● Exercise requirements
Read the lines of the data below and retrieve those with "Boundary".

● Available data
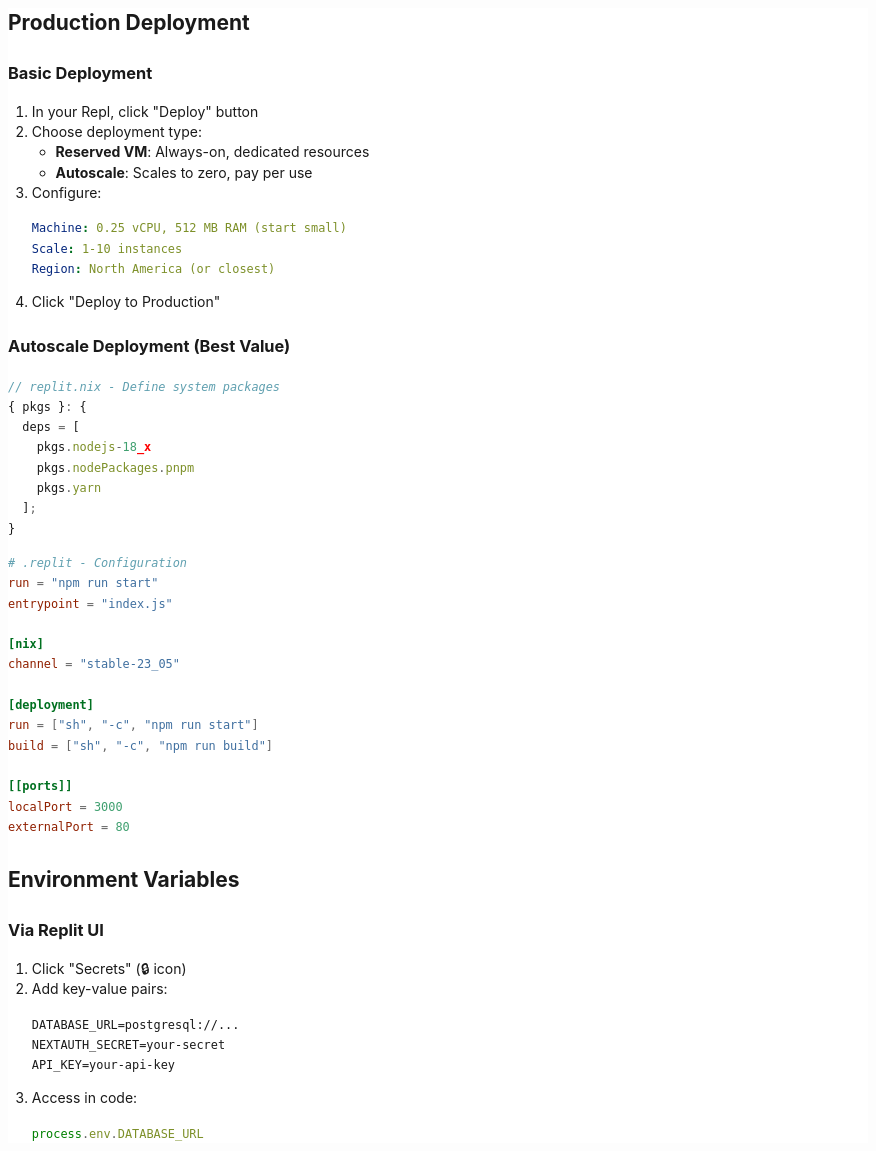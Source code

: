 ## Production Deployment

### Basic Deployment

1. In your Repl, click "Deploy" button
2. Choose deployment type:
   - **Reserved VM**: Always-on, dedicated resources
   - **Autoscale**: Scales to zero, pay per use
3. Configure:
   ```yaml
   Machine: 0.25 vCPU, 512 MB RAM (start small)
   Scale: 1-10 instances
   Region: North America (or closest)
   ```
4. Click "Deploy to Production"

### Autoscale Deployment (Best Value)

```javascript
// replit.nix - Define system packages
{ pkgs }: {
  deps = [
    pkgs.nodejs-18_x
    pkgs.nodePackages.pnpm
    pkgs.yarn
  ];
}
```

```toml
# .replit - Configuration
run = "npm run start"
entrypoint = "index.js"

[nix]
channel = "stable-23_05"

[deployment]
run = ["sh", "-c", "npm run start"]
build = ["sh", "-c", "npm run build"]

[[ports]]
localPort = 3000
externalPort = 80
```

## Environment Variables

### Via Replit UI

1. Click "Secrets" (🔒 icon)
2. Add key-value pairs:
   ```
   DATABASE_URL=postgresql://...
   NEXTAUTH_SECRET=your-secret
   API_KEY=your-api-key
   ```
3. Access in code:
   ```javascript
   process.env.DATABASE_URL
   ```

---

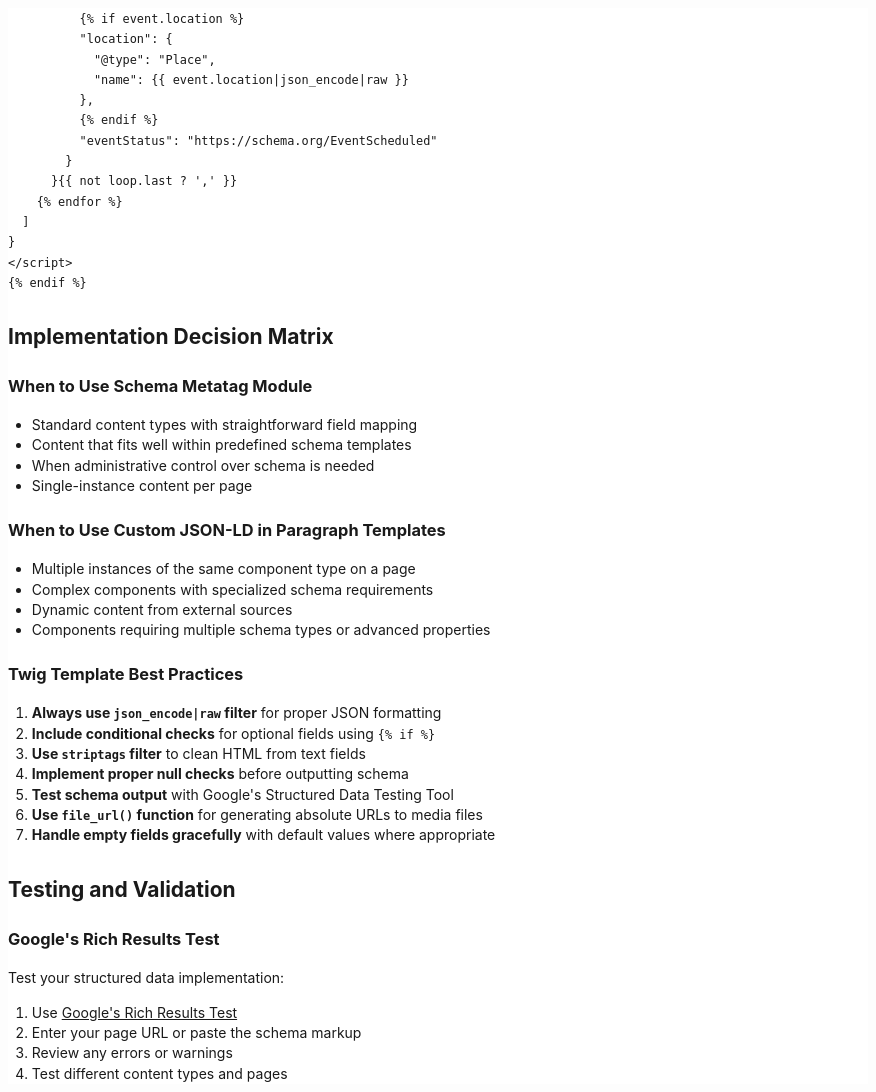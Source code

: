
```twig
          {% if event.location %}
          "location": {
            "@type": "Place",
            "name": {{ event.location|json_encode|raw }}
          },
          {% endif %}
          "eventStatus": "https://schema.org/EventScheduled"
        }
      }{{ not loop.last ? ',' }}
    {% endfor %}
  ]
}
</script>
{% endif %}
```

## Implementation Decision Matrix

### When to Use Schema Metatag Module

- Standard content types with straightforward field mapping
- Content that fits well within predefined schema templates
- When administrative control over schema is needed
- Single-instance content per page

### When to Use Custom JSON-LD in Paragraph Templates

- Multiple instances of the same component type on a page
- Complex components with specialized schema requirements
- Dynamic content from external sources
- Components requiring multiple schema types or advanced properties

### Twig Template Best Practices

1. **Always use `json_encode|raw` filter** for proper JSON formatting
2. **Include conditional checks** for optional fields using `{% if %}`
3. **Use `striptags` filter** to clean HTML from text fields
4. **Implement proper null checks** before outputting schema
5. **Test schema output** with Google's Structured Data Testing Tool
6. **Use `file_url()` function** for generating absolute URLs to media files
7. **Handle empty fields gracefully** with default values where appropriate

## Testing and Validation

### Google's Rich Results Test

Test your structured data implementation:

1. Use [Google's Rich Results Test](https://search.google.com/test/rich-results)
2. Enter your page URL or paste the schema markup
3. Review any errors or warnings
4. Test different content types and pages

==

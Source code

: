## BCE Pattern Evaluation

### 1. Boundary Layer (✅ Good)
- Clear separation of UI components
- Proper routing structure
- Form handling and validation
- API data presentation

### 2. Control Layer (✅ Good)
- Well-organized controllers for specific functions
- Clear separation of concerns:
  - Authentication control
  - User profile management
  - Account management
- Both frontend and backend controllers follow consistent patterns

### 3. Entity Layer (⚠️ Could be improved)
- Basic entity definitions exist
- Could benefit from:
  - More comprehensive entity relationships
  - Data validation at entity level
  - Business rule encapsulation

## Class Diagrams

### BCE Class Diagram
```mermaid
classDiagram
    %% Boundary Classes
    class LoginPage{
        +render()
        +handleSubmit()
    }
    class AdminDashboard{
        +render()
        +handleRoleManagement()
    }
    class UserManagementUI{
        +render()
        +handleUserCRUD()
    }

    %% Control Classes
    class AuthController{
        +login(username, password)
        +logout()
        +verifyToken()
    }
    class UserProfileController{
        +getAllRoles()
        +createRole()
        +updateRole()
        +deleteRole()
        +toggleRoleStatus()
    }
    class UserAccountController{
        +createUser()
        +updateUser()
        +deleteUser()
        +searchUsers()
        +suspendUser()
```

● Task result
### 1. Boundary Layer (✅ Good)
    %% Boundary Classes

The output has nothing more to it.